Взяв сына за плечи, он заглянул в глаза и серьёзней добавил.
— На мать не злись. Никогда. Она любит тебя пуще жизни, последнюю каплю крови за тебя отдаст и на всё пойдёт.
Сказав это, скиталец коснулся груди своего первенца. Под курткой Волчонка висел оберег – единственный материнский подарок за всю его жизнь. Пустая гильза от снайперской винтовки, украшенная тонкой резьбой и охранными рунами. Выводить такой сложный узор пришлось множество вечеров.
— Дорожит она тобой. Пройди эта пуля чуть ближе к сердцу – не было бы уже ни тебя, ни сестры.
— А кто же стрелял? — спросил сын.
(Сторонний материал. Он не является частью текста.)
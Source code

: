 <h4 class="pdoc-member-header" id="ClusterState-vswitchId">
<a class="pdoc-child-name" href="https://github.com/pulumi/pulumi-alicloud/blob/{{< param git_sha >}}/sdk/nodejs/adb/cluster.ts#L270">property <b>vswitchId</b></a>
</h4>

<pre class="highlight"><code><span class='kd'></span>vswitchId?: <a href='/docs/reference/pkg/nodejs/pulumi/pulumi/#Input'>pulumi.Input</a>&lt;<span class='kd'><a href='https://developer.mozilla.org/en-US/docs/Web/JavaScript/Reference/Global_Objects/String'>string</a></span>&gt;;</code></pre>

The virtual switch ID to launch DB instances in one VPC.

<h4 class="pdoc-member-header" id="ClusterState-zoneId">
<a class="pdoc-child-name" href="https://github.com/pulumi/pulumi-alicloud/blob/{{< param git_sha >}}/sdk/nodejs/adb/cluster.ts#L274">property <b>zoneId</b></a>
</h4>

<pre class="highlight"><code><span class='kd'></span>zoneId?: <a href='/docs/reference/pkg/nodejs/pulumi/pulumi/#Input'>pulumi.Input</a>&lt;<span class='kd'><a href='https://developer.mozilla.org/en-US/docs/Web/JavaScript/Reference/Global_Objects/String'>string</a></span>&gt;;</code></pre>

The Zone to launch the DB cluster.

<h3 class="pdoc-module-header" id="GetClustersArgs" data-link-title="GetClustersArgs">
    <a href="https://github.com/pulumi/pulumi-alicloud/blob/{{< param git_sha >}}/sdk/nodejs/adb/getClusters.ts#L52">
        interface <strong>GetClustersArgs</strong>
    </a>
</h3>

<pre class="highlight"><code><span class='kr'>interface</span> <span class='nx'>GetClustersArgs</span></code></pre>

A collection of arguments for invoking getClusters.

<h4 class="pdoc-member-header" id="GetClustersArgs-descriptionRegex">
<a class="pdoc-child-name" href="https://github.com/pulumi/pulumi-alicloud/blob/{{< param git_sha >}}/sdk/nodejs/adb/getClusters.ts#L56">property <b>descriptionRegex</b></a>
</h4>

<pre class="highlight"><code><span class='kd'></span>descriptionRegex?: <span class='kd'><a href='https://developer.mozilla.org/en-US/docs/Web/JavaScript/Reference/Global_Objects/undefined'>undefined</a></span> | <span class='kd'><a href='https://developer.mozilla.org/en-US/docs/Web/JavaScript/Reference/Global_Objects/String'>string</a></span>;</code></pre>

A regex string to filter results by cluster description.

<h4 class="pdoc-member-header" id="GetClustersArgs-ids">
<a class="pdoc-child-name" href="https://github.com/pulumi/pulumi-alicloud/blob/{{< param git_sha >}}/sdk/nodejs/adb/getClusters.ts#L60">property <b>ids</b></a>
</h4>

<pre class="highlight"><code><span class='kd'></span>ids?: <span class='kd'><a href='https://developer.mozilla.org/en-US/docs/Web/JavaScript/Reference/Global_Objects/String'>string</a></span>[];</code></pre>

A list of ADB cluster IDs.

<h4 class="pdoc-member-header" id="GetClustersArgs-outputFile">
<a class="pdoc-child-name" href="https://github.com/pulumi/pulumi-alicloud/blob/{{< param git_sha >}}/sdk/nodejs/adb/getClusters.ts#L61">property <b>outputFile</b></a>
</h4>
Волчонку эту историю никогда не рассказывали, но гильзе на шее придавали особую важность. Дед часто просил показать оберег, а затем задумчиво крутил его в пальцах. Но и он ничего не говорил. На этот раз отец тоже мальчику не ответил.
— Подрастёшь — узнаешь. Много чего откроется, так или иначе.
— Я и так уж не мал!
— Не мал, потому думай о том как в жизни сберечься. Не глупи понапрасну.
Волчонок кивнул, хотя и не был согласен. Он никогда не подставлял свою жизнь просто так, а действовал полагаясь на духа, который перешёл с кровью матери. Волк никогда не подводил. Когда опасность подкрадывалась слишком близко, Зверь её чуял. Это чутье было защитой гораздо более лучшей, нежели советы скитальца.
— Да, кстати – пистолет я тебе ещё не простил. Теперь ты мне оружие должен, — сказал отец, взлохматив тёмные волосы сыну. — Походов за сказами больше не будет, пока не вернёшь.